Repeal 16 VAC 25-220-40.A.8.e. It is unnecessarily burdensome on employers and DOLI. If you cannot repeal then amend it with the addition of the following sentence. “This reporting requirement only applies where the definition of work-relatedness under 1904.5 has been met.” Furthermore, this reporting should not be required of employers where all employees/tasks are in the lower risk category.
Rename 16 VAC 25-220 and amend 16 VAC 25-220-10 so it covers more than one highly infectious airborne pathogen. The permanent standard needs to cover such pathogens as M. tb, Legionella and H1N1. These are all airborne infectious pathogens for which OSHA has engaged in enforcement actions in the past. Either that or the permanent standard should cover “. . . pandemics declared by the WHO or its successor organization.” In 2003, a novel coronavirus that caused Severe Acute Respiratory Syndrome (SARS) was identified. Today we refer to that once ‘novel’ coronavirus as SARS-CoV-1 and its existence/prevalence became overshadowed by norovirus outbreaks, MERS outbreaks, the 2009 flu pandemic and now the COVID-19 pandemic. By this time next year, there may be a SARS-CoV-3 that causes an illness worse than COVID-19. This pathogen-specific standard will not apply to future pandemics or outbreaks caused by other pathogens. Keep in mind that outbreaks of the flu caused by the same H1N1 virus that triggered the 2009 pandemic still occur today.
The permanent standard needs to anticipate the availability of a vaccine. There may need to be a requirement that employers offer the vaccine to high and very high risk employees, similar to the HBV vaccine provision under the Bloodborne Pathogen standard. If 70% of the employees in a particular location have immunity (either through vaccination or after recovering from the illness) can that workplace dispense with the wearing of masks or other requirements within the standard? 70% is a conservative estimate of the herd immunity threshold (HIT) for COVID-19. If the standard is amended to cover other pathogens then instead of a number, the requirement should refer to the specific HIT for a disease. The standard would also need to include a definition for HIT.
16 VAC 25-220-60.B.1.g. needs to be renumbered as 16 VAC 25-220-60.A.2. Physical barriers are an engineering control not an administrative/work practice control. Face coverings are also a type of physical barrier and not an administrative/work practice control. Depending on the material, face coverings have varying percentages of permeability. Regardless, even a partial barrier is still an engineering control that helps to contain the amount of contaminant that is released into the workplace from a presumptive source. In addition, there are some grammatical errors in 16 VAC 25-220-60.B.1.

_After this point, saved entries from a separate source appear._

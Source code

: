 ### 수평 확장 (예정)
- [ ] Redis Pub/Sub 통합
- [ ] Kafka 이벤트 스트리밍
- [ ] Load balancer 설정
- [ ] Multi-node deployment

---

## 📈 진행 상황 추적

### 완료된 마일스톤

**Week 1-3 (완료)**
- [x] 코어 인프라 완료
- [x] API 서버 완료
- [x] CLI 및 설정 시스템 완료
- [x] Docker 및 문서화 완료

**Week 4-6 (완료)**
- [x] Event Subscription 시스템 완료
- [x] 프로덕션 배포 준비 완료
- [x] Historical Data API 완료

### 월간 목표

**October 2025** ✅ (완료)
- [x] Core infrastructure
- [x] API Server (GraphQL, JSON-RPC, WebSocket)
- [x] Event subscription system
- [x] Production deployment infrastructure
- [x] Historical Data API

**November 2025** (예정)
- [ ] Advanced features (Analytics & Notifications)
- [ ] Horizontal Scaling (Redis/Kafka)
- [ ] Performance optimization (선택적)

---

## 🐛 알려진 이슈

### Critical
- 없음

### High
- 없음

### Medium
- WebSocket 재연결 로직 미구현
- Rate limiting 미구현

In lieu of the above, allow 16 VAC 25-220 to expire. COVID-19 is not an occupational disease like Asbestosis, Byssinosis, Pneumosiderosis and CWP, just to name a few. SARS-CoV-2 is not an occupational health hazard. It is a public health hazard that has reached pandemic level. Everyone has potential exposure regardless of his or her occupation. The OSHA/VOSH standards need to be reserved for hazards that exist or are created by the work activity/location/process. The public, not the workplace is the source of this hazard. Most employees are just as likely if not more likely to be exposed to this pathogen when not at work. Even those that are teleworking, because it is infeasible to enforce any provision of this standard inside someone’s place of residence. It is infeasible to control others that reside with teleworkers. Even health care workers who may have to take care of an ailing loved one at home, where they will not be required to wear PPE as they would at work, are more at risk outside of work.